* **YOUR GOAL**:
Retype every entry word for word. Omit the pictures.

-- -- --

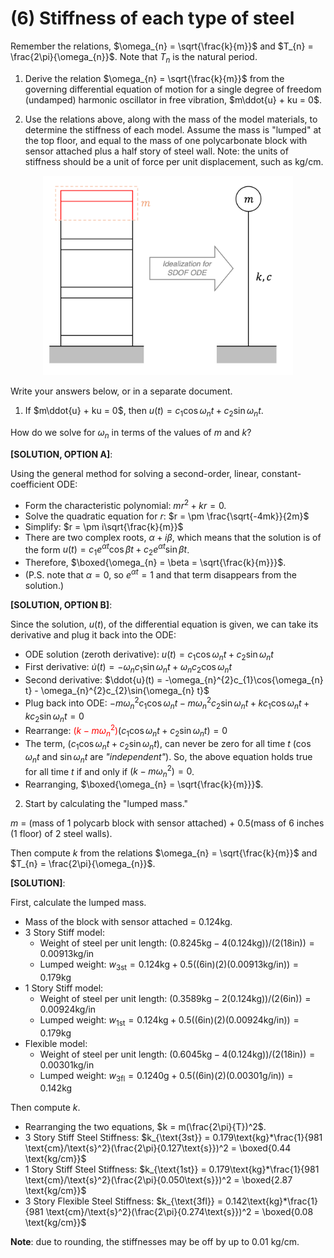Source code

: <script type="text/javascript" src="http://cdn.mathjax.org/mathjax/latest/MathJax.js?config=TeX-AMS-MML_HTMLorMML"></script>
<script type="text/x-mathjax-config">
  MathJax.Hub.Config({ tex2jax: {inlineMath: [['$', '$']]}, messageStyle: "none" });
</script>

# (6) Stiffness of each type of steel

Remember the relations, $\omega_{n} = \sqrt{\frac{k}{m}}$ and $T_{n} = \frac{2\pi}{\omega_{n}}$. Note that $T_{n}$ is the natural period.

1. Derive the relation $\omega_{n} = \sqrt{\frac{k}{m}}$ from the governing differential equation of motion for a single degree of freedom (undamped) harmonic oscillator in free vibration, $m\ddot{u} + ku = 0$.

2. Use the relations above, along with the mass of the model materials, to determine the stiffness of each model. Assume the mass is "lumped" at the top floor, and equal to the mass of one polycarbonate block with sensor attached plus a half story of steel wall. Note: the units of stiffness should be a unit of force per unit displacement, such as kg/cm.

<p align="center">
<img src="../../figures/model_lumped_mass.png" alt="model_lumped_mass" width="400"/>
</p>

Write your answers below, or in a separate document.

1. If $m\ddot{u} + ku = 0$, then $u(t) = c_{1}\cos{\omega_{n} t} +  c_{2}\sin{\omega_{n} t}$.

How do we solve for $\omega_{n}$ in terms of the values of $m$ and $k$?

**[SOLUTION, OPTION A]**:

Using the general method for solving a second-order, linear, constant-coefficient ODE:
- Form the characteristic polynomial: $mr^{2} + kr = 0$.
- Solve the quadratic equation for $r$: $r = \pm \frac{\sqrt{-4mk}}{2m}$
- Simplify: $r = \pm i\sqrt{\frac{k}{m}}$
- There are two complex roots, $\alpha + i\beta$, which means that the solution is of the form $u(t) = c_{1}e^{\alpha t}\cos{\beta t} + c_{2}e^{\alpha t}\sin{\beta t}$.
- Therefore, $\boxed{\omega_{n} = \beta = \sqrt{\frac{k}{m}}}$.
- (P.S. note that $\alpha=0$, so $e^{\alpha t}=1$ and that term disappears from the solution.)

**[SOLUTION, OPTION B]**:

Since the solution, $u(t)$, of the differential equation is given, we can take its derivative and plug it back into the ODE:
- ODE solution (zeroth derivative): $u(t) = c_{1}\cos{\omega_{n} t} +  c_{2}\sin{\omega_{n} t}$
- First derivative: $\dot{u}(t) = -\omega_{n}c_{1}\sin{\omega_{n} t} + \omega_{n}c_{2}\cos{\omega_{n} t}$
- Second derivative: $\ddot{u}(t) = -\omega_{n}^{2}c_{1}\cos{\omega_{n} t} - \omega_{n}^{2}c_{2}\sin{\omega_{n} t}$
- Plug back into ODE: $-m\omega_{n}^{2}c_{1}\cos{\omega_{n} t} - m\omega_{n}^{2}c_{2}\sin{\omega_{n} t} + kc_{1}\cos{\omega_{n} t} +  kc_{2}\sin{\omega_{n} t} = 0$
- Rearrange: <span style="color:red;">${(k-m\omega_{n}^{2})}$</span>$(c_{1}\cos{\omega_{n} t}+c_{2}\sin{\omega_{n} t})=0$
- The term, $(c_{1}\cos{\omega_{n}t}+c_{2}\sin{\omega_{n}t})$, can never be zero for all time $t$ ($\cos{\omega_{n}t}$ and $\sin{\omega_{n}t}$ are *"independent"*). So, the above equation holds true for all time $t$ if and only if $(k-m\omega_{n}^{2}) = 0$.
- Rearranging, $\boxed{\omega_{n} = \sqrt{\frac{k}{m}}}$.


2. Start by calculating the "lumped mass."

$m$ = (mass of 1 polycarb block with sensor attached) + 0.5(mass of 6 inches (1 floor) of 2 steel walls).

Then compute $k$ from the relations $\omega_{n} = \sqrt{\frac{k}{m}}$ and $T_{n} = \frac{2\pi}{\omega_{n}}$.

**[SOLUTION]**:

First, calculate the lumped mass.
- Mass of the block with sensor attached = $0.124{\text{kg}}$.
- 3 Story Stiff model:
    - Weight of steel per unit length: $(0.8245{\text{kg}}-4(0.124{\text{kg}}))/(2(18{\text{in}})) = 0.00913{\text{kg/in}}$
    - Lumped weight: $w_{\text{3st}} = 0.124{\text{kg}} + 0.5((6\text{in})(2)(0.00913\text{kg/in})) = 0.179\text{kg}$
- 1 Story Stiff model:
    - Weight of steel per unit length: $(0.3589{\text{kg}}-2(0.124{\text{kg}}))/(2(6{\text{in}})) = 0.00924{\text{kg/in}}$
    - Lumped weight: $w_{\text{1st}} = 0.124{\text{kg}} + 0.5((6\text{in})(2)(0.00924\text{kg/in})) = 0.179\text{kg}$
- Flexible model:
    - Weight of steel per unit length: $(0.6045{\text{kg}}-4(0.124{\text{kg}}))/(2(18{\text{in}})) = 0.00301{\text{kg/in}}$
    - Lumped weight: $w_{\text{3fl}} = 0.1240{\text{g}} + 0.5((6\text{in})(2)(0.00301\text{g/in})) = 0.142\text{kg}$

Then compute $k$.
- Rearranging the two equations, $k = m(\frac{2\pi}{T})^2$.
- 3 Story Stiff Steel Stiffness: $k_{\text{3st}} = 0.179\text{kg}*\frac{1}{981 \text{cm}/\text{s}^2}(\frac{2\pi}{0.127\text{s}})^2 = \boxed{0.44 \text{kg/cm}}$
- 1 Story Stiff Steel Stiffness: $k_{\text{1st}} = 0.179\text{kg}*\frac{1}{981 \text{cm}/\text{s}^2}(\frac{2\pi}{0.050\text{s}})^2 = \boxed{2.87 \text{kg/cm}}$
- 3 Story Flexible Steel Stiffness: $k_{\text{3fl}} = 0.142\text{kg}*\frac{1}{981 \text{cm}/\text{s}^2}(\frac{2\pi}{0.274\text{s}})^2 = \boxed{0.08 \text{kg/cm}}$

**Note**: due to rounding, the stiffnesses may be off by up to 0.01 kg/cm.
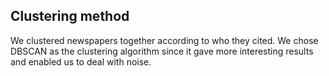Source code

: ## Clustering method

We clustered newspapers together according to who they cited. We chose DBSCAN
as the clustering algorithm since it gave more interesting results and enabled
us to deal with noise.
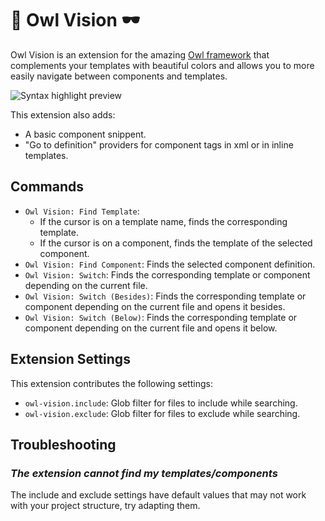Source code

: # 🦉 Owl Vision 🕶️

Owl Vision is an extension for the amazing [Owl framework](https://github.com/odoo/owl) that complements your templates with beautiful colors and allows you to more easily navigate between components and templates.

![Syntax highlight preview](https://raw.githubusercontent.com/odoo/owl/master/tools/owl-vision/assets/syntax_highlight.png)

This extension also adds:
- A basic component snippent.
- "Go to definition" providers for component tags in xml or in inline templates.

## Commands

* `Owl Vision: Find Template`:
    - If the cursor is on a template name, finds the corresponding template.
    - If the cursor is on a component, finds the template of the selected component.
* `Owl Vision: Find Component`: Finds the selected component definition.
* `Owl Vision: Switch`: Finds the corresponding template or component depending on the current file.
* `Owl Vision: Switch (Besides)`: Finds the corresponding template or component depending on the current file and opens it besides.
* `Owl Vision: Switch (Below)`: Finds the corresponding template or component depending on the current file and opens it below.

## Extension Settings

This extension contributes the following settings:

* `owl-vision.include`: Glob filter for files to include while searching.
* `owl-vision.exclude`: Glob filter for files to exclude while searching.

## Troubleshooting

### *The extension cannot find my templates/components*

The include and exclude settings have default values that may not work with your project structure, try adapting them.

-- -- --

* **REPLY**:
Source code

: <script type="text/javascript" src="http://cdn.mathjax.org/mathjax/latest/MathJax.js?config=TeX-AMS-MML_HTMLorMML"></script>
<script type="text/x-mathjax-config">
  MathJax.Hub.Config({ tex2jax: {inlineMath: [['$', '$']]}, messageStyle: "none" });
</script>

# (6) Stiffness of each type of steel

Remember the relations, $\omega_{n} = \sqrt{\frac{k}{m}}$ and $T_{n} = \frac{2\pi}{\omega_{n}}$. Note that $T_{n}$ is the natural period.

1. Derive the relation $\omega_{n} = \sqrt{\frac{k}{m}}$ from the governing differential equation of motion for a single degree of freedom (undamped) harmonic oscillator in free vibration, $m\ddot{u} + ku = 0$.

2. Use the relations above, along with the mass of the model materials, to determine the stiffness of each model. Assume the mass is "lumped" at the top floor, and equal to the mass of one polycarbonate block with sensor attached plus a half story of steel wall. Note: the units of stiffness should be a unit of force per unit displacement, such as kg/cm.

<p align="center">
<img src="../../figures/model_lumped_mass.png" alt="model_lumped_mass" width="400"/>
</p>

Write your answers below, or in a separate document.

1. If $m\ddot{u} + ku = 0$, then $u(t) = c_{1}\cos{\omega_{n} t} +  c_{2}\sin{\omega_{n} t}$.

How do we solve for $\omega_{n}$ in terms of the values of $m$ and $k$?

**[SOLUTION, OPTION A]**:

Using the general method for solving a second-order, linear, constant-coefficient ODE:
- Form the characteristic polynomial: $mr^{2} + kr = 0$.
- Solve the quadratic equation for $r$: $r = \pm \frac{\sqrt{-4mk}}{2m}$
- Simplify: $r = \pm i\sqrt{\frac{k}{m}}$
- There are two complex roots, $\alpha + i\beta$, which means that the solution is of the form $u(t) = c_{1}e^{\alpha t}\cos{\beta t} + c_{2}e^{\alpha t}\sin{\beta t}$.
- Therefore, $\boxed{\omega_{n} = \beta = \sqrt{\frac{k}{m}}}$.
- (P.S. note that $\alpha=0$, so $e^{\alpha t}=1$ and that term disappears from the solution.)

**[SOLUTION, OPTION B]**:

Since the solution, $u(t)$, of the differential equation is given, we can take its derivative and plug it back into the ODE:
- ODE solution (zeroth derivative): $u(t) = c_{1}\cos{\omega_{n} t} +  c_{2}\sin{\omega_{n} t}$
- First derivative: $\dot{u}(t) = -\omega_{n}c_{1}\sin{\omega_{n} t} + \omega_{n}c_{2}\cos{\omega_{n} t}$
- Second derivative: $\ddot{u}(t) = -\omega_{n}^{2}c_{1}\cos{\omega_{n} t} - \omega_{n}^{2}c_{2}\sin{\omega_{n} t}$
- Plug back into ODE: $-m\omega_{n}^{2}c_{1}\cos{\omega_{n} t} - m\omega_{n}^{2}c_{2}\sin{\omega_{n} t} + kc_{1}\cos{\omega_{n} t} +  kc_{2}\sin{\omega_{n} t} = 0$
- Rearrange: <span style="color:red;">${(k-m\omega_{n}^{2})}$</span>$(c_{1}\cos{\omega_{n} t}+c_{2}\sin{\omega_{n} t})=0$
- The term, $(c_{1}\cos{\omega_{n}t}+c_{2}\sin{\omega_{n}t})$, can never be zero for all time $t$ ($\cos{\omega_{n}t}$ and $\sin{\omega_{n}t}$ are *"independent"*). So, the above equation holds true for all time $t$ if and only if $(k-m\omega_{n}^{2}) = 0$.
- Rearranging, $\boxed{\omega_{n} = \sqrt{\frac{k}{m}}}$.


2. Start by calculating the "lumped mass."

$m$ = (mass of 1 polycarb block with sensor attached) + 0.5(mass of 6 inches (1 floor) of 2 steel walls).

Then compute $k$ from the relations $\omega_{n} = \sqrt{\frac{k}{m}}$ and $T_{n} = \frac{2\pi}{\omega_{n}}$.

**[SOLUTION]**:

First, calculate the lumped mass.
- Mass of the block with sensor attached = $0.124{\text{kg}}$.
- 3 Story Stiff model:
    - Weight of steel per unit length: $(0.8245{\text{kg}}-4(0.124{\text{kg}}))/(2(18{\text{in}})) = 0.00913{\text{kg/in}}$
    - Lumped weight: $w_{\text{3st}} = 0.124{\text{kg}} + 0.5((6\text{in})(2)(0.00913\text{kg/in})) = 0.179\text{kg}$
- 1 Story Stiff model:
    - Weight of steel per unit length: $(0.3589{\text{kg}}-2(0.124{\text{kg}}))/(2(6{\text{in}})) = 0.00924{\text{kg/in}}$
    - Lumped weight: $w_{\text{1st}} = 0.124{\text{kg}} + 0.5((6\text{in})(2)(0.00924\text{kg/in})) = 0.179\text{kg}$
- Flexible model:
    - Weight of steel per unit length: $(0.6045{\text{kg}}-4(0.124{\text{kg}}))/(2(18{\text{in}})) = 0.00301{\text{kg/in}}$
    - Lumped weight: $w_{\text{3fl}} = 0.1240{\text{g}} + 0.5((6\text{in})(2)(0.00301\text{g/in})) = 0.142\text{kg}$

Then compute $k$.
- Rearranging the two equations, $k = m(\frac{2\pi}{T})^2$.
- 3 Story Stiff Steel Stiffness: $k_{\text{3st}} = 0.179\text{kg}*\frac{1}{981 \text{cm}/\text{s}^2}(\frac{2\pi}{0.127\text{s}})^2 = \boxed{0.44 \text{kg/cm}}$
- 1 Story Stiff Steel Stiffness: $k_{\text{1st}} = 0.179\text{kg}*\frac{1}{981 \text{cm}/\text{s}^2}(\frac{2\pi}{0.050\text{s}})^2 = \boxed{2.87 \text{kg/cm}}$
- 3 Story Flexible Steel Stiffness: $k_{\text{3fl}} = 0.142\text{kg}*\frac{1}{981 \text{cm}/\text{s}^2}(\frac{2\pi}{0.274\text{s}})^2 = \boxed{0.08 \text{kg/cm}}$

**Note**: due to rounding, the stiffnesses may be off by up to 0.01 kg/cm.
Source code

: ## Clustering method

We clustered newspapers together according to who they cited. We chose DBSCAN
as the clustering algorithm since it gave more interesting results and enabled
us to deal with noise.
Source code

: # 🦉 Owl Vision 🕶️

Owl Vision is an extension for the amazing [Owl framework](https://github.com/odoo/owl) that complements your templates with beautiful colors and allows you to more easily navigate between components and templates.

![Syntax highlight preview](https://raw.githubusercontent.com/odoo/owl/master/tools/owl-vision/assets/syntax_highlight.png)

This extension also adds:
- A basic component snippent.
- "Go to definition" providers for component tags in xml or in inline templates.

## Commands

* `Owl Vision: Find Template`:
    - If the cursor is on a template name, finds the corresponding template.
    - If the cursor is on a component, finds the template of the selected component.
* `Owl Vision: Find Component`: Finds the selected component definition.
* `Owl Vision: Switch`: Finds the corresponding template or component depending on the current file.
* `Owl Vision: Switch (Besides)`: Finds the corresponding template or component depending on the current file and opens it besides.
* `Owl Vision: Switch (Below)`: Finds the corresponding template or component depending on the current file and opens it below.

## Extension Settings

This extension contributes the following settings:

* `owl-vision.include`: Glob filter for files to include while searching.
* `owl-vision.exclude`: Glob filter for files to exclude while searching.

## Troubleshooting

### *The extension cannot find my templates/components*

The include and exclude settings have default values that may not work with your project structure, try adapting them.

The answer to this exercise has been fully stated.